Flights of Fancy on the Winds of Whimsy

Tuesday, September 11, 2007

Learning curve

The house I've been working on has got awfully busy lately as the proper builders turned up to start erecting the balcony. I concentrated on keeping put of their way while at the same time making sure that there was enough parking space for everybody, and that one team's delivery of raw materials didn't get on the way of another team's working area. I found paintbrushes for those who needed them, gave the use of my ladders to another group who needed to work ten feet off the ground but hadn't remembered that human beings don't float or hover on the breeze, and in between all of the fluffing around, found some peace and solitude on top of the twenty foot tower from which I was painting the fascia boards and gable ends.

From my lofty perch I heard a sharp fusillade of words, something along the lines of "You never ever touch that with your fingers, do you understand?" One of the 'lads' had been cutting up wood on the table saw, and the carpenter had spotted him using his hands to lift the blade guard up out of the way of the wood as it met the blade.

Having a 'lad' as an assistant is a heavy responsibility.
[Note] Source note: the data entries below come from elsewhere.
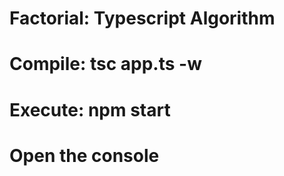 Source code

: <h1 align="centery">Factorial: Typescript Algorithm</h1>
<!-- <p align="center"><kbd><img src ="../flowcharts/Factorial.png"/></kbd></p><br/> -->

# Compile: tsc app.ts -w
# Execute: npm start
# Open the console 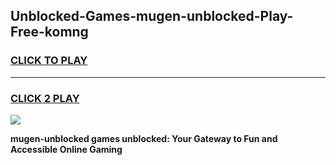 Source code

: 
## Unblocked-Games-mugen-unblocked-Play-Free-komng
<h3>
<a href="https://premium76.site?title=mugen-unblocked&ref=20M">CLICK TO PLAY</a></h3>
<hr>

<h3>
<a href="https://premium76.site?title=mugen-unblocked&ref=20M">CLICK 2 PLAY</a>
  
</h3>

<a href="https://premium76.site?title=mugen-unblocked&ref=19M"><img src="https://clearcache.store/games.png"></a>


**mugen-unblocked games unblocked: Your Gateway to Fun and Accessible Online Gaming**
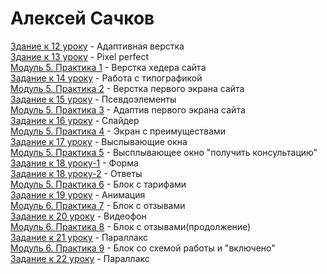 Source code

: # Алексей Сачков
[Здание к 12 уроку](https://sachkovae.github.io/lesson-12/) - Адаптивная верстка  
[Здание к 13 уроку](https://sachkovae.github.io/lesson_13/) - Pixel perfect  
[Модуль 5. Практика 1](https://sachkovae.github.io/practic_1/) - Верстка хедера сайта  
[Задание к 14 уроку](https://sachkovae.github.io/lesson_14/) - Работа с типографикой  
[Модуль 5. Практика 2](https://sachkovae.github.io/practic_2/) - Верстка первого экрана сайта  
[Задание к 15 уроку](https://sachkovae.github.io/lesson_15/) - Псевдоэлементы  
[Модуль 5. Практика 3](https://sachkovae.github.io/practic_3/) -  Адаптив первого экрана сайта  
[Задание к 16 уроку](https://sachkovae.github.io/lesson_16/) - Слайдер  
[Модуль 5. Практика 4](https://sachkovae.github.io/practic_4/) -  Экран с преимуществами  
[Задание к 17 уроку](https://sachkovae.github.io/lesson_17/) - Выслывающие окна  
[Модуль 5. Практика 5](https://sachkovae.github.io/practic_5/) -  Высплывающее окно "получить консультацию"  
[Задание к 18 уроку-1](https://sachkovae.github.io/lesson_18_tab/) - Форма  
[Задание к 18 уроку-2](https://sachkovae.github.io/lesson_18_accord/) - Ответы  
[Модуль 5. Практика 6](https://sachkovae.github.io/practic_6/) -  Блок с тарифами  
[Задание к 19 уроку](https://sachkovae.github.io/lesson_19/) - Анимация  
[Модуль 6. Практика 7](https://sachkovae.github.io/practic_7/) -  Блок с отзывами  
[Задание к 20 уроку](https://sachkovae.github.io/lesson_20/) - Видеофон  
[Модуль 6. Практика 8](https://sachkovae.github.io/practic_8/) -  Блок с отзывами(продолжение)  
[Задание к 21 уроку](https://sachkovae.github.io/lesson_21/) - Параллакс  
[Модуль 6. Практика 9](https://sachkovae.github.io/practic_9/) -  Блок со схемой работы и "включено"  
[Задание к 22 уроку](https://sachkovae.github.io/lesson_22/) - Параллакс  
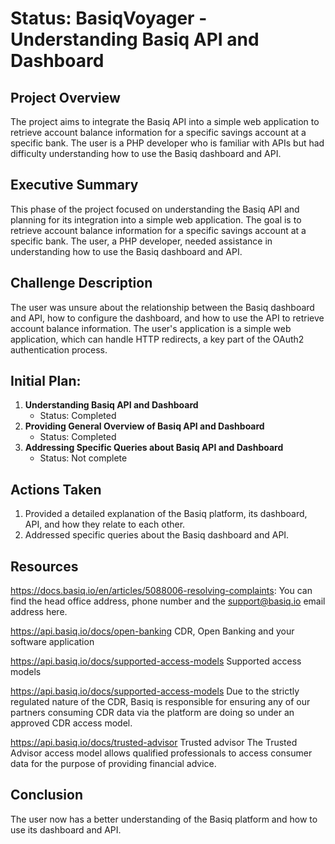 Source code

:# Status: BasiqVoyager - Understanding Basiq API and Dashboard

## Project Overview

The project aims to integrate the Basiq API into a simple web application to retrieve account balance information for a specific savings account at a specific bank. The user is a PHP developer who is familiar with APIs but had difficulty understanding how to use the Basiq dashboard and API.

## Executive Summary 

This phase of the project focused on understanding the Basiq API and planning for its integration into a simple web application. The goal is to retrieve account balance information for a specific savings account at a specific bank. The user, a PHP developer, needed assistance in understanding how to use the Basiq dashboard and API. 

## Challenge Description 

The user was unsure about the relationship between the Basiq dashboard and API, how to configure the dashboard, and how to use the API to retrieve account balance information. The user's application is a simple web application, which can handle HTTP redirects, a key part of the OAuth2 authentication process.

## Initial Plan: 

1. **Understanding Basiq API and Dashboard**
   - Status: Completed
2. **Providing General Overview of Basiq API and Dashboard**
   - Status: Completed
3. **Addressing Specific Queries about Basiq API and Dashboard**
   - Status: Not complete

## Actions Taken 

1. Provided a detailed explanation of the Basiq platform, its dashboard, API, and how they relate to each other.
2. Addressed specific queries about the Basiq dashboard and API.


## Resources

https://docs.basiq.io/en/articles/5088006-resolving-complaints: You can find the head office address, phone number and the support@basiq.io email address here.

https://api.basiq.io/docs/open-banking CDR, Open Banking and your software application

https://api.basiq.io/docs/supported-access-models Supported access models 

https://api.basiq.io/docs/supported-access-models Due to the strictly regulated nature of the CDR, Basiq is responsible for ensuring any of our partners consuming CDR data via the platform are doing so under an approved CDR access model.

https://api.basiq.io/docs/trusted-advisor Trusted advisor The Trusted Advisor access model allows qualified professionals to access consumer data for the purpose of providing financial advice.

## Conclusion

The user now has a better understanding of the Basiq platform and how to use its dashboard and API.
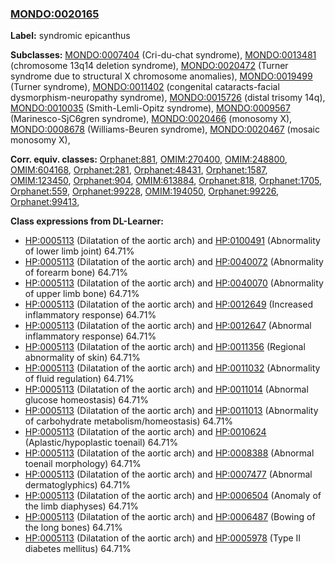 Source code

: 
### [MONDO:0020165](http://purl.obolibrary.org/obo/MONDO_0020165)
**Label:** syndromic epicanthus

**Subclasses:** [MONDO:0007404](http://purl.obolibrary.org/obo/MONDO_0007404) (Cri-du-chat syndrome), [MONDO:0013481](http://purl.obolibrary.org/obo/MONDO_0013481) (chromosome 13q14 deletion syndrome), [MONDO:0020472](http://purl.obolibrary.org/obo/MONDO_0020472) (Turner syndrome due to structural X chromosome anomalies), [MONDO:0019499](http://purl.obolibrary.org/obo/MONDO_0019499) (Turner syndrome), [MONDO:0011402](http://purl.obolibrary.org/obo/MONDO_0011402) (congenital cataracts-facial dysmorphism-neuropathy syndrome), [MONDO:0015726](http://purl.obolibrary.org/obo/MONDO_0015726) (distal trisomy 14q), [MONDO:0010035](http://purl.obolibrary.org/obo/MONDO_0010035) (Smith-Lemli-Opitz syndrome), [MONDO:0009567](http://purl.obolibrary.org/obo/MONDO_0009567) (Marinesco-SjC6gren syndrome), [MONDO:0020466](http://purl.obolibrary.org/obo/MONDO_0020466) (monosomy X), [MONDO:0008678](http://purl.obolibrary.org/obo/MONDO_0008678) (Williams-Beuren syndrome), [MONDO:0020467](http://purl.obolibrary.org/obo/MONDO_0020467) (mosaic monosomy X), 

**Corr. equiv. classes:** [Orphanet:881](http://www.orpha.net/ORDO/Orphanet_881), [OMIM:270400](http://purl.obolibrary.org/obo/OMIM_270400), [OMIM:248800](http://purl.obolibrary.org/obo/OMIM_248800), [OMIM:604168](http://purl.obolibrary.org/obo/OMIM_604168), [Orphanet:281](http://www.orpha.net/ORDO/Orphanet_281), [Orphanet:48431](http://www.orpha.net/ORDO/Orphanet_48431), [Orphanet:1587](http://www.orpha.net/ORDO/Orphanet_1587), [OMIM:123450](http://purl.obolibrary.org/obo/OMIM_123450), [Orphanet:904](http://www.orpha.net/ORDO/Orphanet_904), [OMIM:613884](http://purl.obolibrary.org/obo/OMIM_613884), [Orphanet:818](http://www.orpha.net/ORDO/Orphanet_818), [Orphanet:1705](http://www.orpha.net/ORDO/Orphanet_1705), [Orphanet:559](http://www.orpha.net/ORDO/Orphanet_559), [Orphanet:99228](http://www.orpha.net/ORDO/Orphanet_99228), [OMIM:194050](http://purl.obolibrary.org/obo/OMIM_194050), [Orphanet:99226](http://www.orpha.net/ORDO/Orphanet_99226), [Orphanet:99413](http://www.orpha.net/ORDO/Orphanet_99413), 

**Class expressions from DL-Learner:**

- [HP:0005113](http://purl.obolibrary.org/obo/HP_0005113) (Dilatation of the aortic arch) and [HP:0100491](http://purl.obolibrary.org/obo/HP_0100491) (Abnormality of lower limb joint) 64.71%
- [HP:0005113](http://purl.obolibrary.org/obo/HP_0005113) (Dilatation of the aortic arch) and [HP:0040072](http://purl.obolibrary.org/obo/HP_0040072) (Abnormality of forearm bone) 64.71%
- [HP:0005113](http://purl.obolibrary.org/obo/HP_0005113) (Dilatation of the aortic arch) and [HP:0040070](http://purl.obolibrary.org/obo/HP_0040070) (Abnormality of upper limb bone) 64.71%
- [HP:0005113](http://purl.obolibrary.org/obo/HP_0005113) (Dilatation of the aortic arch) and [HP:0012649](http://purl.obolibrary.org/obo/HP_0012649) (Increased inflammatory response) 64.71%
- [HP:0005113](http://purl.obolibrary.org/obo/HP_0005113) (Dilatation of the aortic arch) and [HP:0012647](http://purl.obolibrary.org/obo/HP_0012647) (Abnormal inflammatory response) 64.71%
- [HP:0005113](http://purl.obolibrary.org/obo/HP_0005113) (Dilatation of the aortic arch) and [HP:0011356](http://purl.obolibrary.org/obo/HP_0011356) (Regional abnormality of skin) 64.71%
- [HP:0005113](http://purl.obolibrary.org/obo/HP_0005113) (Dilatation of the aortic arch) and [HP:0011032](http://purl.obolibrary.org/obo/HP_0011032) (Abnormality of fluid regulation) 64.71%
- [HP:0005113](http://purl.obolibrary.org/obo/HP_0005113) (Dilatation of the aortic arch) and [HP:0011014](http://purl.obolibrary.org/obo/HP_0011014) (Abnormal glucose homeostasis) 64.71%
- [HP:0005113](http://purl.obolibrary.org/obo/HP_0005113) (Dilatation of the aortic arch) and [HP:0011013](http://purl.obolibrary.org/obo/HP_0011013) (Abnormality of carbohydrate metabolism/homeostasis) 64.71%
- [HP:0005113](http://purl.obolibrary.org/obo/HP_0005113) (Dilatation of the aortic arch) and [HP:0010624](http://purl.obolibrary.org/obo/HP_0010624) (Aplastic/hypoplastic toenail) 64.71%
- [HP:0005113](http://purl.obolibrary.org/obo/HP_0005113) (Dilatation of the aortic arch) and [HP:0008388](http://purl.obolibrary.org/obo/HP_0008388) (Abnormal toenail morphology) 64.71%
- [HP:0005113](http://purl.obolibrary.org/obo/HP_0005113) (Dilatation of the aortic arch) and [HP:0007477](http://purl.obolibrary.org/obo/HP_0007477) (Abnormal dermatoglyphics) 64.71%
- [HP:0005113](http://purl.obolibrary.org/obo/HP_0005113) (Dilatation of the aortic arch) and [HP:0006504](http://purl.obolibrary.org/obo/HP_0006504) (Anomaly of the limb diaphyses) 64.71%
- [HP:0005113](http://purl.obolibrary.org/obo/HP_0005113) (Dilatation of the aortic arch) and [HP:0006487](http://purl.obolibrary.org/obo/HP_0006487) (Bowing of the long bones) 64.71%
- [HP:0005113](http://purl.obolibrary.org/obo/HP_0005113) (Dilatation of the aortic arch) and [HP:0005978](http://purl.obolibrary.org/obo/HP_0005978) (Type II diabetes mellitus) 64.71%


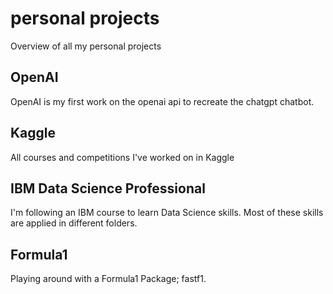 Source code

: # personal projects
Overview of all my personal projects

## OpenAI
OpenAI is my first work on the openai api to recreate the chatgpt chatbot.

## Kaggle
All courses and competitions I've worked on in Kaggle

## IBM Data Science Professional
I'm following an IBM course to learn Data Science skills. Most of these skills are applied in different folders.

## Formula1 
Playing around with a Formula1 Package; fastf1.  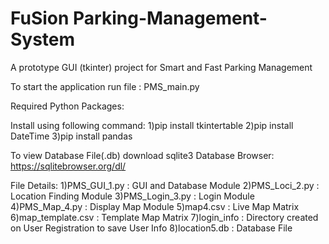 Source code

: # FuSion Parking-Management-System
A prototype GUI (tkinter) project for Smart and Fast Parking Management

To start the application run file : PMS_main.py

Required Python Packages:

Install using following command:
1)pip install tkintertable
2)pip install DateTime
3)pip install pandas

To view Database File(.db) download sqlite3 Database Browser:
https://sqlitebrowser.org/dl/

File Details:
1)PMS_GUI_1.py : GUI and Database Module
2)PMS_Loci_2.py : Location Finding Module
3)PMS_Login_3.py : Login Module
4)PMS_Map_4.py : Display Map Module
5)map4.csv : Live Map Matrix
6)map_template.csv : Template Map Matrix
7)login_info : Directory created on User Registration to save User Info
8)location5.db : Database File
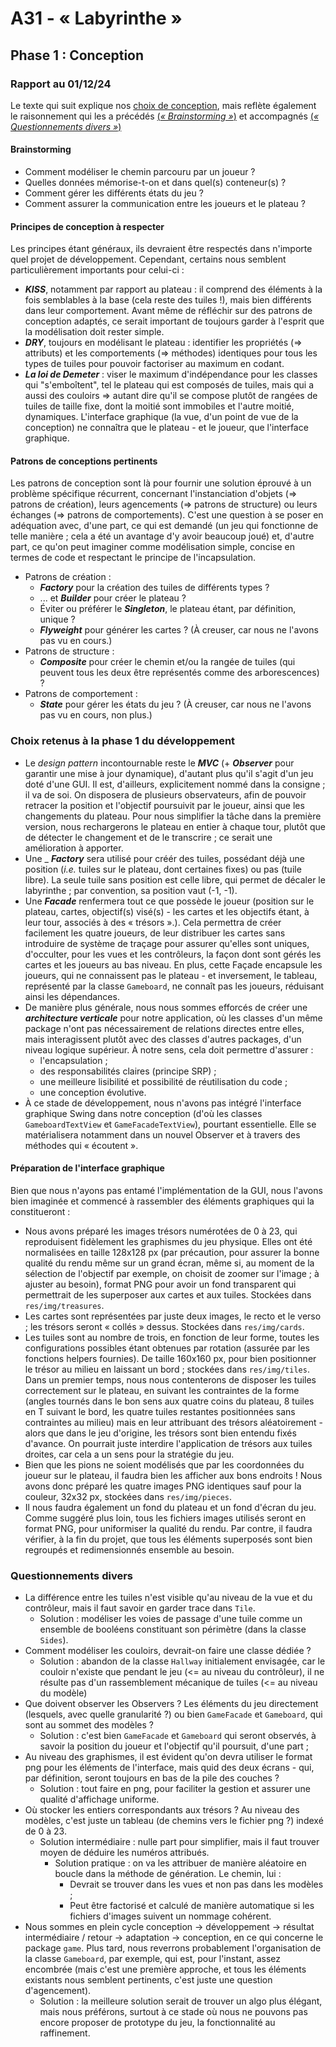 # A31 - « Labyrinthe »

## Phase 1 : Conception

### Rapport au 01/12/24

Le texte qui suit explique nos [choix de conception](#Choix-retenus-à-la-phase-1-du-développement), mais reflète également le raisonnement qui les a précédés [
(_« Brainstorming »_)](#Brainstorming) et accompagnés [(_« Questionnements divers »_)](#Questionnements-divers)

#### Brainstorming

- Comment modéliser le chemin parcouru par un joueur ?
- Quelles données mémorise-t-on et dans quel(s) conteneur(s) ?
- Comment gérer les différents états du jeu ?
- Comment assurer la communication entre les joueurs et le plateau ?

#### Principes de conception à respecter

Les principes étant généraux, ils devraient être respectés dans n'importe quel projet de développement. Cependant, certains nous semblent particulièrement importants pour celui-ci :

- **_KISS_**, notamment par rapport au plateau : il comprend des éléments à la fois semblables à la base (cela reste des tuiles !), mais bien différents dans leur comportement. Avant même de réfléchir sur des patrons de conception adaptés, ce serait important de toujours garder à l'esprit que la modélisation doit rester simple.
- **_DRY_**, toujours en modélisant le plateau : identifier les propriétés (=> attributs) et les comportements (=> méthodes) identiques pour tous les types de tuiles pour pouvoir factoriser au maximum en codant.
- **_La loi de Demeter_** : viser le maximum d'indépendance pour les classes qui "s'emboîtent", tel le plateau qui est composés de tuiles, mais qui a aussi des couloirs => autant dire qu'il se compose plutôt de rangées de tuiles de taille fixe, dont la moitié sont immobiles et l'autre moitié, dynamiques. L'interface graphique (la vue, d'un point de vue de la conception) ne connaîtra que le plateau - et le joueur, que l'interface graphique.

#### Patrons de conceptions pertinents

Les patrons de conception sont là pour fournir une solution éprouvé à un problème spécifique récurrent, concernant l'instanciation d'objets (=> patrons de création), leurs agencements (=> patrons de structure) ou leurs échanges (=> patrons de comportements). C'est une question à se poser en adéquation avec, d'une part, ce qui est demandé (un jeu qui fonctionne de telle manière ; cela a été un avantage d'y avoir beaucoup joué) et, d'autre part, ce qu'on peut imaginer comme modélisation simple, concise en termes de code et respectant le principe de l'incapsulation.

- Patrons de création :
	- **_Factory_** pour la création des tuiles de différents types ?
	- ... et **_Builder_** pour créer le plateau ?
	- Éviter ou préférer le **_Singleton_**, le plateau étant, par définition, unique ?
	- **_Flyweight_** pour générer les cartes ? (À creuser, car nous ne l'avons pas vu en cours.)
- Patrons de structure :
	- **_Composite_** pour créer le chemin et/ou la rangée de tuiles (qui peuvent tous les deux être représentés comme des arborescences) ?
- Patrons de comportement :
	- **_State_** pour gérer les états du jeu ? (À creuser, car nous ne l'avons pas vu en cours, non plus.)

### Choix retenus à la phase 1 du développement

- Le _design pattern_ incontournable reste le **_MVC_** (+ **_Observer_** pour garantir une mise à jour dynamique), d'autant plus qu'il s'agit d'un jeu doté d'une GUI. Il est, d'ailleurs, explicitement nommé dans la consigne ; il va de soi. On disposera de plusieurs observateurs, afin de pouvoir retracer la position et l'objectif poursuivit par le joueur, ainsi que les changements du plateau. Pour nous simplifier la tâche dans la première version, nous rechargerons le plateau en entier à chaque tour, plutôt que de détecter le changement et de le transcrire ; ce serait une amélioration à apporter.
- Une _ **_Factory_** sera utilisé pour créér des tuiles, possédant déjà une position (_i.e._ tuiles sur le plateau, dont certaines fixes) ou pas (tuile libre). La seule tuile sans position est celle libre, qui permet de décaler le labyrinthe ; par convention, sa position vaut (-1, -1).
- Une **_Facade_** renfermera tout ce que possède le joueur (position sur le plateau, cartes, objectif(s) visé(s) - les cartes et les objectifs étant, à leur tour, associés à des « trésors ».). Cela permettra de créer facilement les quatre joueurs, de leur distribuer les cartes sans introduire de système de traçage pour assurer qu'elles sont uniques, d'occulter, pour les vues et les contrôleurs, la façon dont sont gérés les cartes et les joueurs au bas niveau. En plus, cette Façade encapsule les joueurs, qui ne connaissent pas le plateau - et inversement, le tableau, représenté par la classe `Gameboard`, ne connaît pas les joueurs, réduisant ainsi les dépendances.
- De manière plus générale, nous nous sommes efforcés de créer une **_architecture verticale_** pour notre application, où les classes d'un même package n'ont pas nécessairement de relations directes entre elles, mais interagissent plutôt avec des classes d'autres packages, d'un niveau logique supérieur. À notre sens, cela doit permettre d'assurer :
	- l'encapsulation ;
	- des responsabilités claires (principe SRP) ;
	- une meilleure lisibilité et possibilité de réutilisation du code ;
	- une conception évolutive.
- À ce stade de développement, nous n'avons pas intégré l'interface graphique Swing dans notre conception (d'où les classes `GameboardTextView` et `GameFacadeTextView`), pourtant essentielle. Elle se matérialisera notamment dans un nouvel Observer et à travers des méthodes qui « écoutent ».

#### Préparation de l'interface graphique

Bien que nous n'ayons pas entamé l'implémentation de la GUI, nous l'avons bien imaginée et commencé à rassembler des éléments graphiques qui la constitueront :

- Nous avons préparé les images trésors numérotées de 0 à 23, qui reproduisent fidèlement les graphismes du jeu physique. Elles ont été normalisées en taille 128x128 px (par précaution, pour assurer la bonne qualité du rendu même sur un grand écran, même si, au moment de la sélection de l'objectif par exemple, on choisit de zoomer sur l'image ; à ajuster au besoin), format PNG pour avoir un fond transparent qui permettrait de les superposer aux cartes et aux tuiles. Stockées dans `res/img/treasures`.
- Les cartes sont représentées par juste deux images, le recto et le verso ; les trésors seront « collés » dessus. Stockées dans `res/img/cards`.
- Les tuiles sont au nombre de trois, en fonction de leur forme, toutes les configurations possibles étant obtenues par rotation (assurée par les fonctions helpers fournies). De taille 160x160 px, pour bien positionner le trésor au milieu en laissant un bord ; stockées dans `res/img/tiles`. Dans un premier temps, nous nous contenterons de disposer les tuiles correctement sur le plateau, en suivant les contraintes de la forme (angles tournés dans le bon sens aux quatre coins du plateau, 8 tuiles en T suivant le bord, les quatre tuiles restantes positionnées sans contraintes au milieu) mais en leur attribuant des trésors aléatoirement - alors que dans le jeu d'origine, les trésors sont bien entendu fixés d'avance. On pourrait juste interdire l'application de trésors aux tuiles droites, car cela a un sens pour la stratégie du jeu. 
- Bien que les pions ne soient modélisés que par les coordonnées du joueur sur le plateau, il faudra bien les afficher aux bons endroits ! Nous avons donc préparé les quatre images PNG identiques sauf pour la couleur, 32x32 px, stockées dans `res/img/pieces`.
- Il nous faudra également un fond du plateau et un fond d'écran du jeu. Comme suggéré plus loin, tous les fichiers images utilisés seront en format PNG, pour uniformiser la qualité du rendu. Par contre, il faudra vérifier, à la fin du projet, que tous les éléments superposés sont bien regroupés et redimensionnés ensemble au besoin.

### Questionnements divers

- La différence entre les tuiles n'est visible qu'au niveau de la vue et du contrôleur, mais il faut savoir en garder trace dans `Tile`.
	- Solution : modéliser les voies de passage d'une tuile comme un ensemble de booléens constituant son périmètre (dans la classe `Sides`).
- Comment modéliser les couloirs, devrait-on faire une classe dédiée ?
	- Solution : abandon de la classe `Hallway` initialement envisagée, car le couloir n'existe que pendant le jeu (<= au niveau du contrôleur), il ne résulte pas d'un rassemblement mécanique de tuiles (<= au niveau du modèle)
- Que doivent observer les Observers ? Les éléments du jeu directement (lesquels, avec quelle granularité ?) ou bien `GameFacade` et `Gameboard`, qui sont au sommet des modèles ?
	- Solution : c'est bien `GameFacade` et `Gameboard` qui seront observés, à savoir la position du joueur et l'objectif qu'il poursuit, d'une part ;  
- Au niveau des graphismes, il est évident qu'on devra utiliser le format png pour les éléments de l'interface, mais quid des deux écrans - qui, par définition, seront toujours en bas de la pile des couches ?
	- Solution : tout faire en png, pour faciliter la gestion et assurer une qualité d'affichage uniforme.
- Où stocker les entiers correspondants aux trésors ? Au niveau des modèles, c'est juste un tableau (de chemins vers le fichier png ?) indexé de 0 à 23.
    - Solution intermédiaire : nulle part pour simplifier, mais il faut trouver moyen de déduire les numéros attribués.
      - Solution pratique : on va les attribuer de manière aléatoire en boucle dans la méthode de génération. Le chemin, lui :
        - Devrait se trouver dans les vues et non pas dans les modèles ;
        - Peut être factorisé et calculé de manière automatique si les fichiers d'images suivent un nommage cohérent.
- Nous sommes en plein cycle conception -> développement -> résultat intermédiaire / retour -> adaptation -> conception, en ce qui concerne le package `game`. Plus tard, nous reverrons probablement l'organisation de la classe `Gameboard`, par exemple, qui est, pour l'instant, assez encombrée (mais c'est une première approche, et tous les éléments existants nous semblent pertinents, c'est juste une question d'agencement).
	- Solution : la meilleure solution serait de trouver un algo plus élégant, mais nous préférons, surtout à ce stade où nous ne pouvons pas encore proposer de prototype du jeu, la fonctionnalité au raffinement.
You find that you have to think for two, look out for two, and explain everything, including the simplest and apparently most obvious things. I've been in that position in the past, and hated it. It's like being weighed down with a rucksack full of stones and sent out to try and do the same time for a cross-country run.

The apprentice scheme is one of the things that we seem to have lost in this country, and as you'll have gathered from the last paragraph, I'm not about to start wailing and claiming it's the beginning of the end. The worst sort of pupil is a reluctant one, and from what I remember of apprentices, many of them wished they were doing something else. My worst apprentice certainly did.

I was tasked with calibrating some high-voltage test equipment that could deliver lashings of voltage and current for brief periods of time, four hundred kilovolts of it. The job involved attaching test leads to the points from which the lightnings streamers would erupt, attaching the other ends of the leads to a controlled spark gap, and then recording the distance between the spark gaps at which the arc just began to jump.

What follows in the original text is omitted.